Casual poll of 58 incredibly good-looking respondents (out of 890 views, so maybe it's biased. Or I'm biased. If only I had managed to fit the word, "boobies" in there somewhere...)
The p<0.05 cutoff for a coin toss experiment of 60 coin flips is 37 heads or 22 heads.

So, if we did ran an experiment to determine if a coin was unfair (i.e. the probability of flipping a heads was NOT 50%,) and the coin flipped 37 or more heads or 22 or fewer heads, we would calculate a p-value of 0.05 or less.  We would interpret this p-value as being "statistically significant" AND we would therefore conclude that since the likelihood of observing more than 37 or less than 18 heads is so unlikely that the coin must be unfair.

There's a whole OTHER blog post behind this one, involving decision theory and how people make decisions, but based on the casual poll, there's a nice normal-ish-looking distribution that centres around 48-51 heads or 9-12 heads, which actually corresponds to a p-value of 0.000003 (for 48 or 12 heads), or more practically speaking, a p-value less than 0.01 (and yes, it is kinda skewed, but mostly because of the ceiling effect of the possible responses.)
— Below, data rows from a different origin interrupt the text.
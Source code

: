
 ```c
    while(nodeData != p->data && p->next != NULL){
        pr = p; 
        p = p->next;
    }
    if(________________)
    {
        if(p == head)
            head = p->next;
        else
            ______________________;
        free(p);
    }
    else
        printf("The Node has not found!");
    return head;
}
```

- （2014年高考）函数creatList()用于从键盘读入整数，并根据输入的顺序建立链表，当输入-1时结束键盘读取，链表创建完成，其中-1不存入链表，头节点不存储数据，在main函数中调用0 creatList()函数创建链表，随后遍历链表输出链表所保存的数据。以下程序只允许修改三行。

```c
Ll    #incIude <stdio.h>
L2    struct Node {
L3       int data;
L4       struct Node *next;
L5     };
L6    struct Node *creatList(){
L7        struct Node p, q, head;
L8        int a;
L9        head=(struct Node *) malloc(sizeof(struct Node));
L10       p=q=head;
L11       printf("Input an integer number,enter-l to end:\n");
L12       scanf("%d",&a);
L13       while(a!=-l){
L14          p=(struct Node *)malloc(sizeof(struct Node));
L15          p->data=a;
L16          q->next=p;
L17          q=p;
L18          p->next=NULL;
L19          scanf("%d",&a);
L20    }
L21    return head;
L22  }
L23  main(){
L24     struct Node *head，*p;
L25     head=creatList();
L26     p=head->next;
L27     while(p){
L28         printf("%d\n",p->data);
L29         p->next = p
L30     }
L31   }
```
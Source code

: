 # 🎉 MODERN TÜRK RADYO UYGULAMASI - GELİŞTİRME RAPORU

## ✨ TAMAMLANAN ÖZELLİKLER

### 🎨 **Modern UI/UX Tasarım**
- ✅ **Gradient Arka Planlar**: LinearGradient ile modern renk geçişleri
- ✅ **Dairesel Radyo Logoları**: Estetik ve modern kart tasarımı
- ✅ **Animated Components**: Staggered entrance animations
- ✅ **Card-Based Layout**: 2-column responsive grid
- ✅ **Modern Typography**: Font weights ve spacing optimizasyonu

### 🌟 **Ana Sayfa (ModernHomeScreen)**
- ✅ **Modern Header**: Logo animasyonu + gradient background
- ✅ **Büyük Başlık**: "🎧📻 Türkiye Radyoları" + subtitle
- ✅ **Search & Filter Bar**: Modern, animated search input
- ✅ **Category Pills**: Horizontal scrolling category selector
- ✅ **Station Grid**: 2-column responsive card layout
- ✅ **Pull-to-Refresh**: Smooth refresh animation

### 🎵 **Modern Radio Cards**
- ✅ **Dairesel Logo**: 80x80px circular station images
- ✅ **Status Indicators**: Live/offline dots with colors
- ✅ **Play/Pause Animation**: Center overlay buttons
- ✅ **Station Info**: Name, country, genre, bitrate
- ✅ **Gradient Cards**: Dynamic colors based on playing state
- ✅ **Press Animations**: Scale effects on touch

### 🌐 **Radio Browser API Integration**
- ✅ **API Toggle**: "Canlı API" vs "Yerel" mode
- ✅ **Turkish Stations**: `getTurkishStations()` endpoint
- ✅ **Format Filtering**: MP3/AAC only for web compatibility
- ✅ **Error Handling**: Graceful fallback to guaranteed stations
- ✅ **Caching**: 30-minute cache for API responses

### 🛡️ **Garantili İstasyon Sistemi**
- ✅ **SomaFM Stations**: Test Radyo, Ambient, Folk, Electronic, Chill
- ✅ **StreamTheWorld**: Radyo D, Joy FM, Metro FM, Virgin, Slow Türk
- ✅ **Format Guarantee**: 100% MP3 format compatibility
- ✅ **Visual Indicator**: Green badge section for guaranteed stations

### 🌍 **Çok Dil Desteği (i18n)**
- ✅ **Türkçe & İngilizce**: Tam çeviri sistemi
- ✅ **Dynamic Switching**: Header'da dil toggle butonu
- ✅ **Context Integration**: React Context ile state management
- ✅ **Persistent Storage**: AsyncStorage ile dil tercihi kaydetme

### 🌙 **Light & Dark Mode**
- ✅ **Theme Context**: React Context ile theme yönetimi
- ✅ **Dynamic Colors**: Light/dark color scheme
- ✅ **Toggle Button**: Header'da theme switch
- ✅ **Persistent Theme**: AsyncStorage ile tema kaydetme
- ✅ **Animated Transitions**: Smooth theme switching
Selecting an alpha level prior to a study, is generally done by convention. There are a minority of studies (none in fitness or nutrition that I've seen) that might select an alpha that is less than 0.05 (usually in instances where the study can only ever be done feasibly once. Ever.) Ronald A. Fisher (after whom the Fisher Exact Test is named, and who is credited with bringing it up in the first place, even though he, himself wasn't a big fan of arbitrary cutoffs) suggested that 0.02 would be a stronger value. However, rare is the situation where a larger cutoff would be acceptable (though, again, Fisher himself was known to accept p-values greater than 0.05, depending on the question, and almost always AFTER he had calculated the p-value in the first place, which we would, today, consider a biased opinion--yeah, I'm going to statistics hell for saying that about Fisher.)
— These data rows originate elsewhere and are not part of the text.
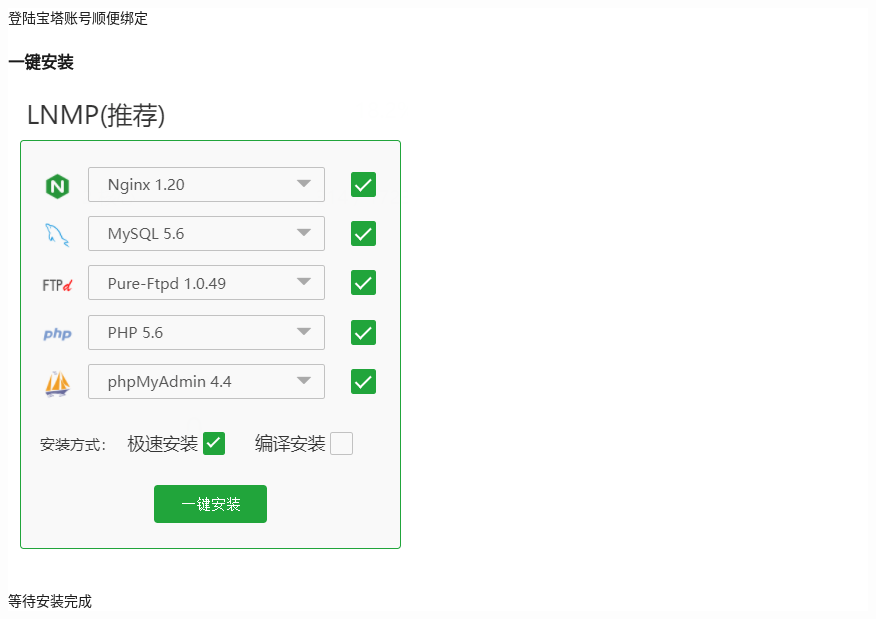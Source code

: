 登陆宝塔账号顺便绑定

### 一键安装

![image-20220128205816365](Untitled.assets/image-20220128205816365.png)

等待安装完成
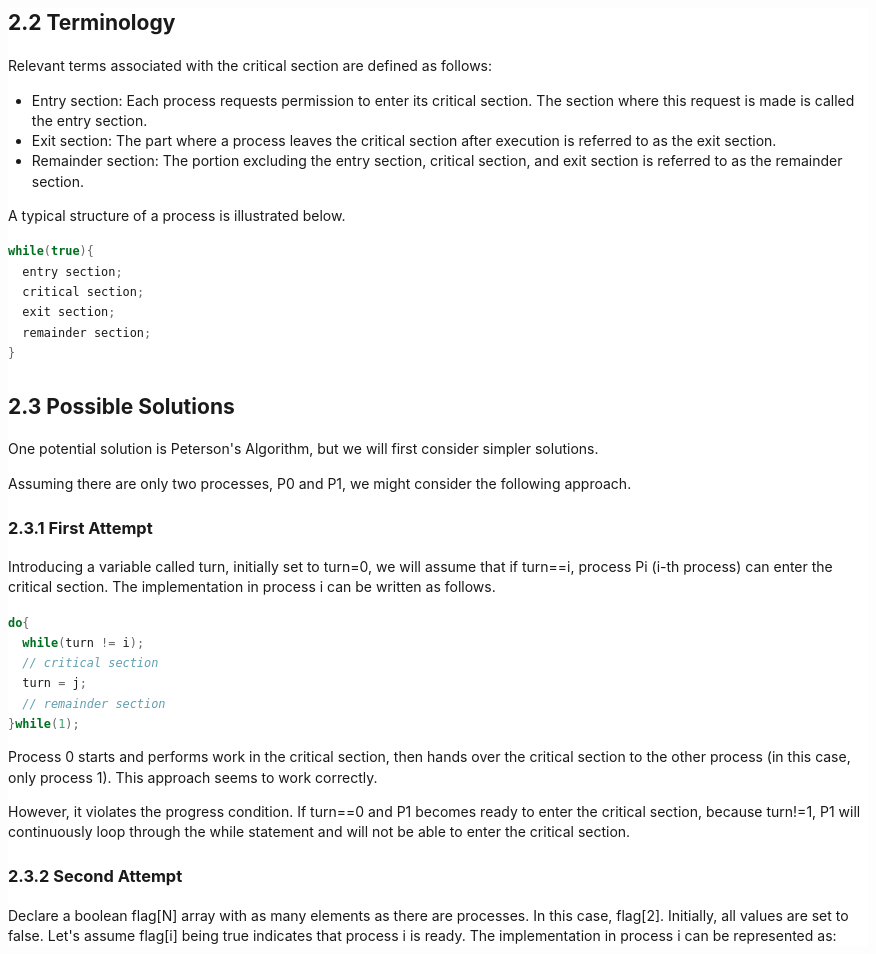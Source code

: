 ## 2.2 Terminology

Relevant terms associated with the critical section are defined as follows:

- Entry section: Each process requests permission to enter its critical section. The section where this request is made is called the entry section.
- Exit section: The part where a process leaves the critical section after execution is referred to as the exit section.
- Remainder section: The portion excluding the entry section, critical section, and exit section is referred to as the remainder section.

A typical structure of a process is illustrated below.

```c
while(true){
  entry section;
  critical section;
  exit section;
  remainder section;
}
```

## 2.3 Possible Solutions

One potential solution is Peterson's Algorithm, but we will first consider simpler solutions.

Assuming there are only two processes, P0 and P1, we might consider the following approach.

### 2.3.1 First Attempt

Introducing a variable called turn, initially set to turn=0, we will assume that if turn==i, process Pi (i-th process) can enter the critical section. The implementation in process i can be written as follows.

```c
do{
  while(turn != i);
  // critical section
  turn = j;
  // remainder section
}while(1);
```

Process 0 starts and performs work in the critical section, then hands over the critical section to the other process (in this case, only process 1). This approach seems to work correctly.

However, it violates the progress condition. If turn==0 and P1 becomes ready to enter the critical section, because turn!=1, P1 will continuously loop through the while statement and will not be able to enter the critical section.

### 2.3.2 Second Attempt

Declare a boolean flag[N] array with as many elements as there are processes. In this case, flag[2]. Initially, all values are set to false. Let's assume flag[i] being true indicates that process i is ready. The implementation in process i can be represented as:
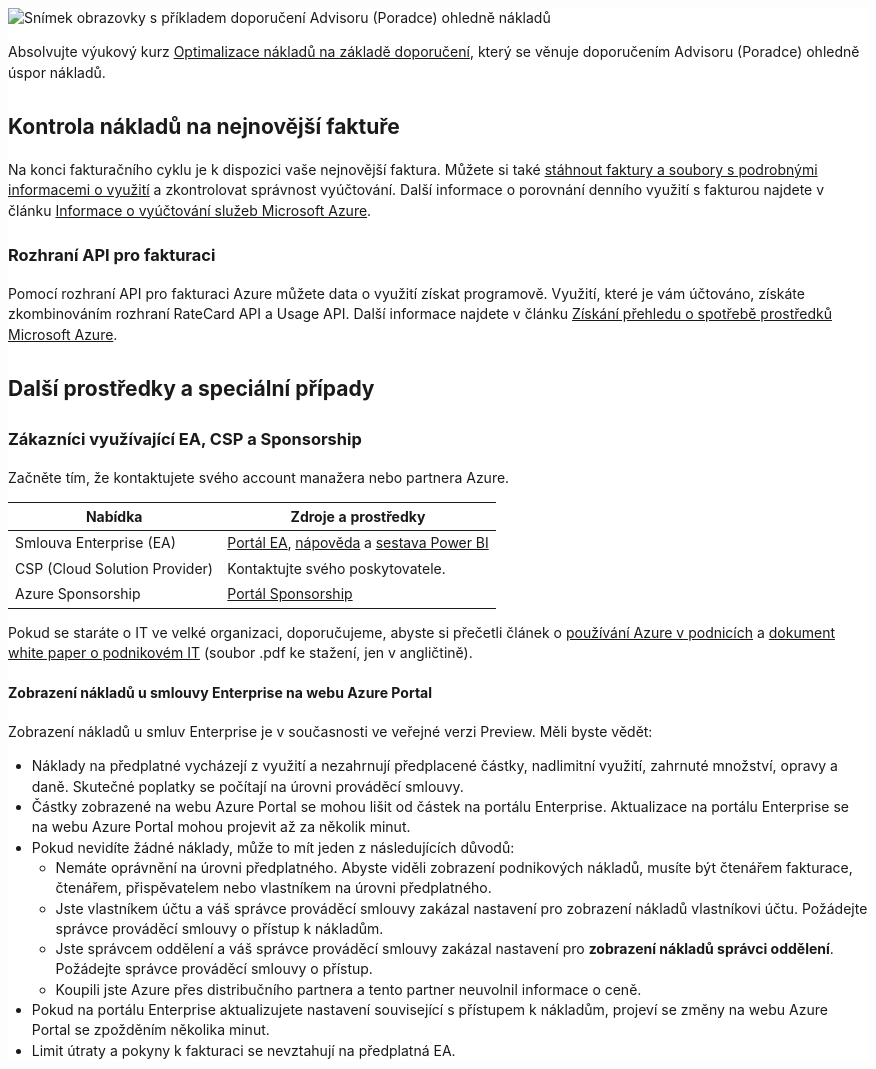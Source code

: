 ![Snímek obrazovky s příkladem doporučení Advisoru (Poradce) ohledně nákladů](./media/billing-getting-started/advisor-action.png)

Absolvujte výukový kurz [Optimalizace nákladů na základě doporučení](../cost-management/tutorial-acm-opt-recommendations.md), který se věnuje doporučením Advisoru (Poradce) ohledně úspor nákladů.

## <a name="review-costs-against-your-latest-invoice"></a>Kontrola nákladů na nejnovější faktuře

Na konci fakturačního cyklu je k dispozici vaše nejnovější faktura. Můžete si také [stáhnout faktury a soubory s podrobnými informacemi o využití](billing-download-azure-invoice-daily-usage-date.md) a zkontrolovat správnost vyúčtování. Další informace o porovnání denního využití s fakturou najdete v článku [Informace o vyúčtování služeb Microsoft Azure](billing-understand-your-bill.md).

### <a name="billing-api"></a>Rozhraní API pro fakturaci

Pomocí rozhraní API pro fakturaci Azure můžete data o využití získat programově. Využití, které je vám účtováno, získáte zkombinováním rozhraní RateCard API a Usage API. Další informace najdete v článku [Získání přehledu o spotřebě prostředků Microsoft Azure](billing-usage-rate-card-overview.md).

## <a name="other-offers"></a> Další prostředky a speciální případy

### <a name="ea-csp-and-sponsorship-customers"></a>Zákazníci využívající EA, CSP a Sponsorship
Začněte tím, že kontaktujete svého account manažera nebo partnera Azure.

| Nabídka | Zdroje a prostředky |
|-------------------------------|-----------------------------------------------------------------------------------|
| Smlouva Enterprise (EA) | [Portál EA](https://ea.azure.com/), [nápověda](https://ea.azure.com/helpdocs) a [sestava Power BI](https://powerbi.microsoft.com/documentation/powerbi-content-pack-azure-enterprise/) |
| CSP (Cloud Solution Provider) | Kontaktujte svého poskytovatele. |
| Azure Sponsorship | [Portál Sponsorship](https://www.microsoftazuresponsorships.com/) |

Pokud se staráte o IT ve velké organizaci, doporučujeme, abyste si přečetli článek o [používání Azure v podnicích](/azure/architecture/cloud-adoption-guide/subscription-governance) a [dokument white paper o podnikovém IT](https://download.microsoft.com/download/F/F/F/FFF60E6C-DBA1-4214-BEFD-3130C340B138/Azure_Onboarding_Guide_for_IT_Organizations_EN_US.pdf) (soubor .pdf ke stažení, jen v angličtině).

#### <a name="EA"></a> Zobrazení nákladů u smlouvy Enterprise na webu Azure Portal

Zobrazení nákladů u smluv Enterprise je v současnosti ve veřejné verzi Preview. Měli byste vědět:

- Náklady na předplatné vycházejí z využití a nezahrnují předplacené částky, nadlimitní využití, zahrnuté množství, opravy a daně. Skutečné poplatky se počítají na úrovni prováděcí smlouvy.
- Částky zobrazené na webu Azure Portal se mohou lišit od částek na portálu Enterprise. Aktualizace na portálu Enterprise se na webu Azure Portal mohou projevit až za několik minut.
- Pokud nevidíte žádné náklady, může to mít jeden z následujících důvodů:
    - Nemáte oprávnění na úrovni předplatného. Abyste viděli zobrazení podnikových nákladů, musíte být čtenářem fakturace, čtenářem, přispěvatelem nebo vlastníkem na úrovni předplatného.
    - Jste vlastníkem účtu a váš správce prováděcí smlouvy zakázal nastavení pro zobrazení nákladů vlastníkovi účtu.  Požádejte správce prováděcí smlouvy o přístup k nákladům.
    - Jste správcem oddělení a váš správce prováděcí smlouvy zakázal nastavení pro **zobrazení nákladů správci oddělení**.  Požádejte správce prováděcí smlouvy o přístup.
    - Koupili jste Azure přes distribučního partnera a tento partner neuvolnil informace o ceně.  
- Pokud na portálu Enterprise aktualizujete nastavení související s přístupem k nákladům, projeví se změny na webu Azure Portal se zpožděním několika minut.
- Limit útraty a pokyny k fakturaci se nevztahují na předplatná EA.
The reason why Fisher thought 0.05 was reasonable (and this probably has a lot to do with why we still think of it as reasonable) was because there is a balance between being over-exclusive and missing out on potentially important findings, and being over-inclusive and accepting a lot of garbage. A cut-off value of 0.05 is considered sufficiently lenient that you're not going to miss something possibly important but hard to detect because of small numbers. It's not sufficiently stringent enough that you can hang your hat on it either though. Obtaining a p<0.05 raises suspicion. It is by no means a definitive answer. Repeatedly obtaining a p<0.05…that's a different story (and MY idea for a "Journal of Replicated Studies"; and I'm only half-joking.)

So back to Steve's question of, "Why not 0.06?" My answer comes in two parts:

1) From the casual poll on something fairly trivial like a series of coin flips, there appears to be a reluctance to accept even a 0.05 level. Only 7 out of 58 respondents (or 12%) chose coin flips equivalent to p-value cutoffs of greater than 0.05. When it comes to getting the RIGHT answer, most people tend to want more certainty than a 1 in 20 chance that it might be nothing.

2) Even at a significance level of 0.05, the odds of being wrong are still quite generous. The first problem of raising the cut-off point to 0.06 (particularly if it's AFTER you've already calculated the p-value on your data) is, "Why 0.06 in study A, but not study B?" The second inherent problem in raising the cut-off point is that you inadvertently commit yourself to having to verify MORE studies that show "promising, p<0.06" results when you're already struggling to show whether the p<0.05 ones are true or not.

In the end, it would appear that p<0.05 is more of a cue to explore more or to replicate the study than it is a definitive answer. This might also contribute to the ongoing discussion on phenomena like the "decline effect"; and it certainly makes a GREAT case for the use and reporting of confidence intervals.

Hope that clears things up more than it muddies them.